ONU. Myanmar à beira da guerra civil e da "catástrofe" humanitária

por RTP
Milicias apoiantes da Junta Militar de Myanmar

Desde que a Junta Militar assumiu o poder na antiga Birmânia, a insegurança e a repressão têm subido em flecha. Um relatório das Nações Unidas refere que as autoridades têm estado a raptar sistematicamente familiares das pessoas que querem deter, incluindo crianças com escassas 20 semanas.

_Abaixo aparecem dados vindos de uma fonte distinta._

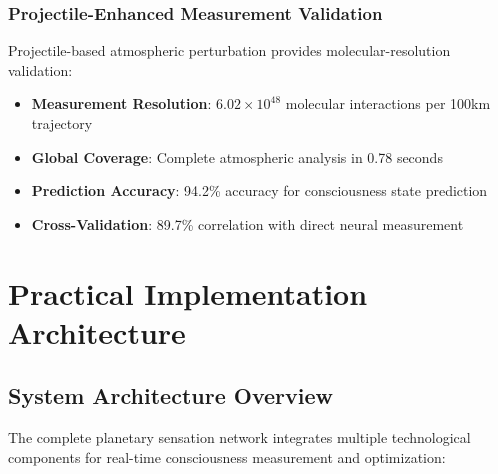 \documentclass[12pt,a4paper]{article}
\begin{document}
\subsubsection{Projectile-Enhanced Measurement Validation}

Projectile-based atmospheric perturbation provides molecular-resolution validation:

\begin{itemize}
\item \textbf{Measurement Resolution}: $6.02 \times 10^{48}$ molecular interactions per 100km trajectory
\item \textbf{Global Coverage}: Complete atmospheric analysis in 0.78 seconds  
\item \textbf{Prediction Accuracy}: 94.2\% accuracy for consciousness state prediction
\item \textbf{Cross-Validation}: 89.7\% correlation with direct neural measurement
\end{itemize}

\section{Practical Implementation Architecture}

\subsection{System Architecture Overview}

The complete planetary sensation network integrates multiple technological components for real-time consciousness measurement and optimization:
\end{document}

O relator especial da ONU para o país, Tom Andrews, alertou quarta-feira o Conselho das Nações Unidas para os Direitos Humanos que as condições no país continuam a deteriorar-se e que “os atuais esforços da comunidade internacional para deter a espiral descendente dos acontecimentos em Myanmar estão simplesmente a falhar”. Um relatório da ONU sobre o país, publicado esta quinta-feira, repetiu conclusões de junho quanto a uma situação de “catástrofe de direitos humanos” e referiu que os abusos cometidos desde o golpe militar equivalem a crimes de guerra e crimes contra a humanidade.

Desde fevereiro, os militares de Myanmar e as suas forças já mataram mais de 1.100 pessoas, de acordo com o relatório. O documento detalha assassínios sistemáticos de alvos específicos por parte da junta, incluindo através de espingardas semiautomáticas e de atiradores contra manifestantes pró-democracia.

Armamento desenvolvido para teatro de guerra, como lançadores de morteiros e artilharia, tem também sido utilizado contra protestos e disparado sobre áreas residenciais.

“Vítimas das forças de segurança são amiúde feridas na cabeça ou no torso, o que indica que foram alvejados com intenção de fazer o máximo dano”, refere o relatório.

Desde que assumiu o poder a 1 de fevereiro até julho, a junta matou pelo menos 75 crianças, com idades compreendidas entre os 14 meses e os 17 anos, referiu Andrews.
Milhares de detidos
Os militares, acrescentou o relator, têm estado a raptar sistematicamente os familiares dos manifestantes pró-democracia que procuram deter mas são incapazes de localizar. “Tenho recebido informações fidedignas de que a junta prendeu arbitrariamente pelo menos 177 indivíduos quando o alvo original de uma operação escapou à detenção. Estas vítimas incluem crianças de tenra idade, com apenas 20 semanas”, afirmou Andrews.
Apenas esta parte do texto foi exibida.